▸ **INSTRUCTIONS FOR THE TASK**
The task calls for the lines from the start of the entries below through the line with "The integrated photonics", given again verbatim, with every picture dropped.

▸ **RECORDS**
======
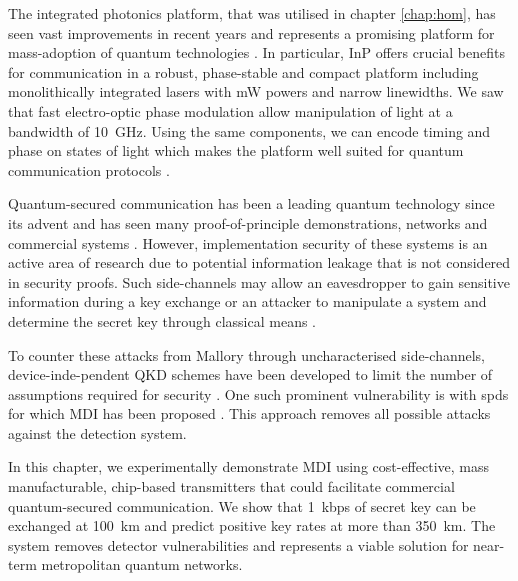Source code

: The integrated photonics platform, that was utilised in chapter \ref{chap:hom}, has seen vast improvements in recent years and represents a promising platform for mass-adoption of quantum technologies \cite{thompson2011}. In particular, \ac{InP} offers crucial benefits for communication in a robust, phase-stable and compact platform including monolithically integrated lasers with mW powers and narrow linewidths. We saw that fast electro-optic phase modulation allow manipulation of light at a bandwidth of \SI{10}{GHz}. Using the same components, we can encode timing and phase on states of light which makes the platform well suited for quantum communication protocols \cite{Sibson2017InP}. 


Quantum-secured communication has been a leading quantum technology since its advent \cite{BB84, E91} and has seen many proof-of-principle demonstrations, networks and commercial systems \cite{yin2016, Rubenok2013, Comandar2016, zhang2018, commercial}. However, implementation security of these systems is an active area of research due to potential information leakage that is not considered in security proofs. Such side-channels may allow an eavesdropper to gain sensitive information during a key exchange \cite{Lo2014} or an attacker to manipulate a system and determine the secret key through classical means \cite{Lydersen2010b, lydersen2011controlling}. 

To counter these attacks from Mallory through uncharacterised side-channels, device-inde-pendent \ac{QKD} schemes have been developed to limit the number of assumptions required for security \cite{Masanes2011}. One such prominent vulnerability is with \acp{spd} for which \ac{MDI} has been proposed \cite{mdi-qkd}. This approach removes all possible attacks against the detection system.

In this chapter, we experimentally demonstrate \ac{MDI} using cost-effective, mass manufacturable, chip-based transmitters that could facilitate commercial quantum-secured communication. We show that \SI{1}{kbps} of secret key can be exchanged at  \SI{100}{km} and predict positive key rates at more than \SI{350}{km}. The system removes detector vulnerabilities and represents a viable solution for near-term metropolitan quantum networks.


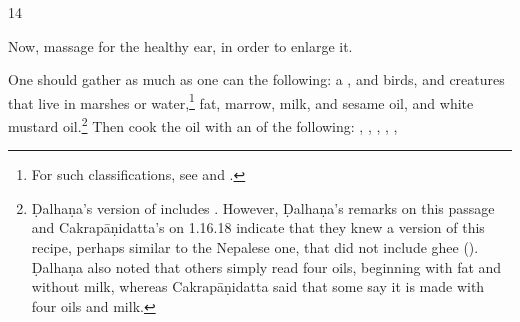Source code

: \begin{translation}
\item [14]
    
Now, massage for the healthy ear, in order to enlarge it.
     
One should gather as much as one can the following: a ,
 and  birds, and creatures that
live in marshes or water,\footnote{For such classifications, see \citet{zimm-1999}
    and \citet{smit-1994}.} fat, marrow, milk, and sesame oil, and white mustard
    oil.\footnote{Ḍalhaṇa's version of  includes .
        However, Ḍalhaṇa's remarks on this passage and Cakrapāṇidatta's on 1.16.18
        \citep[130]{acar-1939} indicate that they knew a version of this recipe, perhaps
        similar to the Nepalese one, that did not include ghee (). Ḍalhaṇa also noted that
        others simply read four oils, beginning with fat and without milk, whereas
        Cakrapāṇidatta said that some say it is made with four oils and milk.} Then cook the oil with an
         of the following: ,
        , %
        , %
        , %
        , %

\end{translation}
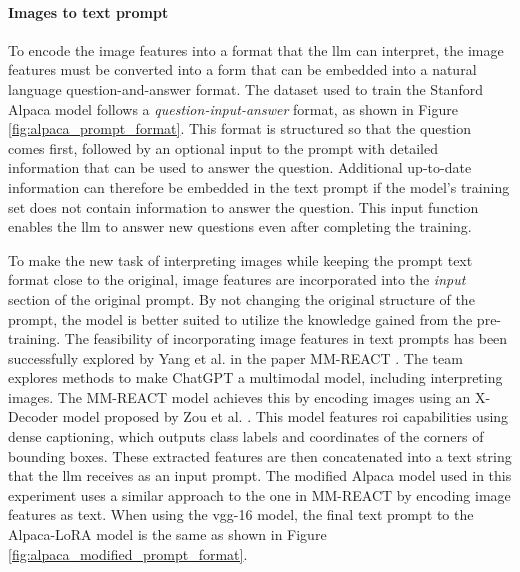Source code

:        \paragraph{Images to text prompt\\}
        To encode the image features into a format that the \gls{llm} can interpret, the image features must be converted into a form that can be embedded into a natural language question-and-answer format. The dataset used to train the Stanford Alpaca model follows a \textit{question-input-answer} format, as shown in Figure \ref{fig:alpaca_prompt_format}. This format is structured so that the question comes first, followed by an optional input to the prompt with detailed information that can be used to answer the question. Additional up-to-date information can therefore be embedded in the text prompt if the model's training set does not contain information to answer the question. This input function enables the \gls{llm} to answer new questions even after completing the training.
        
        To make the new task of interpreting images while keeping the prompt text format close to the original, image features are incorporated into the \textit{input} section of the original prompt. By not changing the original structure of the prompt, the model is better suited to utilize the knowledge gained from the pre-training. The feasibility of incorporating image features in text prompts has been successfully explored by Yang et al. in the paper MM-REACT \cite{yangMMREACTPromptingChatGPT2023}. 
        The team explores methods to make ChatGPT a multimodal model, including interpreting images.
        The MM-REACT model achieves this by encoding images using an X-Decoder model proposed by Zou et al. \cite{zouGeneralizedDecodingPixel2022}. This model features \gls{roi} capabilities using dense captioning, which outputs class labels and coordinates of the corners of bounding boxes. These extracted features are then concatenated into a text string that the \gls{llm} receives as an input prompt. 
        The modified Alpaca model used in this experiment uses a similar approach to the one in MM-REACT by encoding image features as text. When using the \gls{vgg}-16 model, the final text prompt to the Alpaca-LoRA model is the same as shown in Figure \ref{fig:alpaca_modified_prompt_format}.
======
▸ **RESULT OF THE EXERCISE**
Source code

: The integrated photonics platform, that was utilised in chapter \ref{chap:hom}, has seen vast improvements in recent years and represents a promising platform for mass-adoption of quantum technologies \cite{thompson2011}. In particular, \ac{InP} offers crucial benefits for communication in a robust, phase-stable and compact platform including monolithically integrated lasers with mW powers and narrow linewidths. We saw that fast electro-optic phase modulation allow manipulation of light at a bandwidth of \SI{10}{GHz}. Using the same components, we can encode timing and phase on states of light which makes the platform well suited for quantum communication protocols \cite{Sibson2017InP}. 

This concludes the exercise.